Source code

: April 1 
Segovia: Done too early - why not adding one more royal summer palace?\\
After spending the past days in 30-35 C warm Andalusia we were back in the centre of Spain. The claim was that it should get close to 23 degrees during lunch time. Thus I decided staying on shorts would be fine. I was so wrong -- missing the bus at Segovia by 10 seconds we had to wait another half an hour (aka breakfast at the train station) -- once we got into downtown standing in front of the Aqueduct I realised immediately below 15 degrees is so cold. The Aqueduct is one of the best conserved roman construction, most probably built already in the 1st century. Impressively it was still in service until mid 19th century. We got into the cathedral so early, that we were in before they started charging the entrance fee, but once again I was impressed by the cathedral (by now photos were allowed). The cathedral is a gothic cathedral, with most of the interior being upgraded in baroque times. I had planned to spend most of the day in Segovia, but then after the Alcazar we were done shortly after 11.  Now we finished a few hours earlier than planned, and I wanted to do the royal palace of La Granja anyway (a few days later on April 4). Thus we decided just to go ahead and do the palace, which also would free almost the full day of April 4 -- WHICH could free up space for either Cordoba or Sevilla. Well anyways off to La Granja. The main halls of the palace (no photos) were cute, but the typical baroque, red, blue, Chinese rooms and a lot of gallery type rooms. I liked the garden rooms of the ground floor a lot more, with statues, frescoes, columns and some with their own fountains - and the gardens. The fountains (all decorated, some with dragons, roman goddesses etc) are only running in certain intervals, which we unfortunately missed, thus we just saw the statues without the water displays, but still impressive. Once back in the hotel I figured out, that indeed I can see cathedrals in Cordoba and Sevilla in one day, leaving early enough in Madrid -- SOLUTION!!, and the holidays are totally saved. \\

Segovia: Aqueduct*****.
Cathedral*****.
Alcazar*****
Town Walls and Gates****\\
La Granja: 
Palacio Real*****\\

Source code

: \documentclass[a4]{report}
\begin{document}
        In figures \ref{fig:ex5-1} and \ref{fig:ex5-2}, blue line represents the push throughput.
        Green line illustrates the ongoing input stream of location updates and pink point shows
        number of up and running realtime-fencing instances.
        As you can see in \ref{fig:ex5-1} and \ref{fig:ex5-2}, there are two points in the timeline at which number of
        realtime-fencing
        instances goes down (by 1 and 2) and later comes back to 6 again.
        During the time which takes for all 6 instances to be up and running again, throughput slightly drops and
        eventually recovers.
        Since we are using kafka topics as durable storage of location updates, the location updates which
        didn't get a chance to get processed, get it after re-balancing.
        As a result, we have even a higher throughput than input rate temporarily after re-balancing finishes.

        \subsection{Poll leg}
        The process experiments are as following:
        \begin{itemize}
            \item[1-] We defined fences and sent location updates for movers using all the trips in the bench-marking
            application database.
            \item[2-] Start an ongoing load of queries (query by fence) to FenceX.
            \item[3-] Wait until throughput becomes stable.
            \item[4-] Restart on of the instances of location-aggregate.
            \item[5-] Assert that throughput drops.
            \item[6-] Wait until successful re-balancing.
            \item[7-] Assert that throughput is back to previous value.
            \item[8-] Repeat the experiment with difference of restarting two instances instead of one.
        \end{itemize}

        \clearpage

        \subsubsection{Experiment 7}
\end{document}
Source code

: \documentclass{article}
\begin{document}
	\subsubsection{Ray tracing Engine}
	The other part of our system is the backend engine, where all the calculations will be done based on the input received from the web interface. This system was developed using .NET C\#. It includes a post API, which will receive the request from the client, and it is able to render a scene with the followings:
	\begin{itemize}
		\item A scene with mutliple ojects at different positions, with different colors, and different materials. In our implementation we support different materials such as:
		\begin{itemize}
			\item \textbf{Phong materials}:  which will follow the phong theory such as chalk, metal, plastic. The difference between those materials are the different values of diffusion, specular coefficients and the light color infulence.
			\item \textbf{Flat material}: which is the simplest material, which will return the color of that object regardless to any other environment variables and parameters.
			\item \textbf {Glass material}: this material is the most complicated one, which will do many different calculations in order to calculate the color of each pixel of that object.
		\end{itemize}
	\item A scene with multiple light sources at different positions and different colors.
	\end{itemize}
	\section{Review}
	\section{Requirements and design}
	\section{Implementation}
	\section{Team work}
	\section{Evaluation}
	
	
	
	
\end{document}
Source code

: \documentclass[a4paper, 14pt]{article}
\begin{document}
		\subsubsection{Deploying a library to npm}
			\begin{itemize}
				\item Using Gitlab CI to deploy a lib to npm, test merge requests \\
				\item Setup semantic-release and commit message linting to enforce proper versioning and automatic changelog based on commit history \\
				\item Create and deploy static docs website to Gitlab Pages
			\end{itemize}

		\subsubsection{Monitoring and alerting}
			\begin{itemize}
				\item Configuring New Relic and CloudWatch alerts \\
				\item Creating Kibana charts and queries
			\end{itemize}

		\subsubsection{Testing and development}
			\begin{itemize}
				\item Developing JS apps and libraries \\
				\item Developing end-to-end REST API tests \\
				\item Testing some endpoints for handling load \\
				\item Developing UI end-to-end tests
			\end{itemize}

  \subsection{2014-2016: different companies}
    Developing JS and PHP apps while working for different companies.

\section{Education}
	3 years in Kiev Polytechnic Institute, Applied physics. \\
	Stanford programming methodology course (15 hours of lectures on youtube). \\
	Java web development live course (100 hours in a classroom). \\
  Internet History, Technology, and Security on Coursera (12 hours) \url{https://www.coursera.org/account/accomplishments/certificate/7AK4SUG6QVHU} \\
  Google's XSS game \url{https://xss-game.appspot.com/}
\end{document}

» Exercise goal:
Every record is to be retyped exactly as given.

» Result:
Source code

: April 1 
Segovia: Done too early - why not adding one more royal summer palace?\\
After spending the past days in 30-35 C warm Andalusia we were back in the centre of Spain. The claim was that it should get close to 23 degrees during lunch time. Thus I decided staying on shorts would be fine. I was so wrong -- missing the bus at Segovia by 10 seconds we had to wait another half an hour (aka breakfast at the train station) -- once we got into downtown standing in front of the Aqueduct I realised immediately below 15 degrees is so cold. The Aqueduct is one of the best conserved roman construction, most probably built already in the 1st century. Impressively it was still in service until mid 19th century. We got into the cathedral so early, that we were in before they started charging the entrance fee, but once again I was impressed by the cathedral (by now photos were allowed). The cathedral is a gothic cathedral, with most of the interior being upgraded in baroque times. I had planned to spend most of the day in Segovia, but then after the Alcazar we were done shortly after 11.  Now we finished a few hours earlier than planned, and I wanted to do the royal palace of La Granja anyway (a few days later on April 4). Thus we decided just to go ahead and do the palace, which also would free almost the full day of April 4 -- WHICH could free up space for either Cordoba or Sevilla. Well anyways off to La Granja. The main halls of the palace (no photos) were cute, but the typical baroque, red, blue, Chinese rooms and a lot of gallery type rooms. I liked the garden rooms of the ground floor a lot more, with statues, frescoes, columns and some with their own fountains - and the gardens. The fountains (all decorated, some with dragons, roman goddesses etc) are only running in certain intervals, which we unfortunately missed, thus we just saw the statues without the water displays, but still impressive. Once back in the hotel I figured out, that indeed I can see cathedrals in Cordoba and Sevilla in one day, leaving early enough in Madrid -- SOLUTION!!, and the holidays are totally saved. \\

Segovia: Aqueduct*****.
Cathedral*****.
Alcazar*****
Town Walls and Gates****\\
La Granja: 
Palacio Real*****\\

Source code

: \documentclass[a4]{report}
\begin{document}
        In figures \ref{fig:ex5-1} and \ref{fig:ex5-2}, blue line represents the push throughput.
        Green line illustrates the ongoing input stream of location updates and pink point shows
        number of up and running realtime-fencing instances.
        As you can see in \ref{fig:ex5-1} and \ref{fig:ex5-2}, there are two points in the timeline at which number of
        realtime-fencing
        instances goes down (by 1 and 2) and later comes back to 6 again.
        During the time which takes for all 6 instances to be up and running again, throughput slightly drops and
        eventually recovers.
        Since we are using kafka topics as durable storage of location updates, the location updates which
        didn't get a chance to get processed, get it after re-balancing.
        As a result, we have even a higher throughput than input rate temporarily after re-balancing finishes.

        \subsection{Poll leg}
        The process experiments are as following:
        \begin{itemize}
            \item[1-] We defined fences and sent location updates for movers using all the trips in the bench-marking
            application database.
            \item[2-] Start an ongoing load of queries (query by fence) to FenceX.
            \item[3-] Wait until throughput becomes stable.
            \item[4-] Restart on of the instances of location-aggregate.
            \item[5-] Assert that throughput drops.
            \item[6-] Wait until successful re-balancing.
            \item[7-] Assert that throughput is back to previous value.
            \item[8-] Repeat the experiment with difference of restarting two instances instead of one.
        \end{itemize}

        \clearpage

        \subsubsection{Experiment 7}
\end{document}
Source code

: \documentclass{article}
\begin{document}
	\subsubsection{Ray tracing Engine}
	The other part of our system is the backend engine, where all the calculations will be done based on the input received from the web interface. This system was developed using .NET C\#. It includes a post API, which will receive the request from the client, and it is able to render a scene with the followings:
	\begin{itemize}
		\item A scene with mutliple ojects at different positions, with different colors, and different materials. In our implementation we support different materials such as:
		\begin{itemize}
			\item \textbf{Phong materials}:  which will follow the phong theory such as chalk, metal, plastic. The difference between those materials are the different values of diffusion, specular coefficients and the light color infulence.
			\item \textbf{Flat material}: which is the simplest material, which will return the color of that object regardless to any other environment variables and parameters.
			\item \textbf {Glass material}: this material is the most complicated one, which will do many different calculations in order to calculate the color of each pixel of that object.
		\end{itemize}
	\item A scene with multiple light sources at different positions and different colors.
	\end{itemize}
	\section{Review}
	\section{Requirements and design}
	\section{Implementation}
	\section{Team work}
	\section{Evaluation}
	
	
	
	
\end{document}
Source code

: \documentclass[a4paper, 14pt]{article}
\begin{document}
		\subsubsection{Deploying a library to npm}
			\begin{itemize}
				\item Using Gitlab CI to deploy a lib to npm, test merge requests \\
				\item Setup semantic-release and commit message linting to enforce proper versioning and automatic changelog based on commit history \\
				\item Create and deploy static docs website to Gitlab Pages
			\end{itemize}

		\subsubsection{Monitoring and alerting}
			\begin{itemize}
				\item Configuring New Relic and CloudWatch alerts \\
				\item Creating Kibana charts and queries
			\end{itemize}

		\subsubsection{Testing and development}
			\begin{itemize}
				\item Developing JS apps and libraries \\
				\item Developing end-to-end REST API tests \\
				\item Testing some endpoints for handling load \\
				\item Developing UI end-to-end tests
			\end{itemize}

  \subsection{2014-2016: different companies}
    Developing JS and PHP apps while working for different companies.

\section{Education}
	3 years in Kiev Polytechnic Institute, Applied physics. \\
	Stanford programming methodology course (15 hours of lectures on youtube). \\
	Java web development live course (100 hours in a classroom). \\
  Internet History, Technology, and Security on Coursera (12 hours) \url{https://www.coursera.org/account/accomplishments/certificate/7AK4SUG6QVHU} \\
  Google's XSS game \url{https://xss-game.appspot.com/}
\end{document}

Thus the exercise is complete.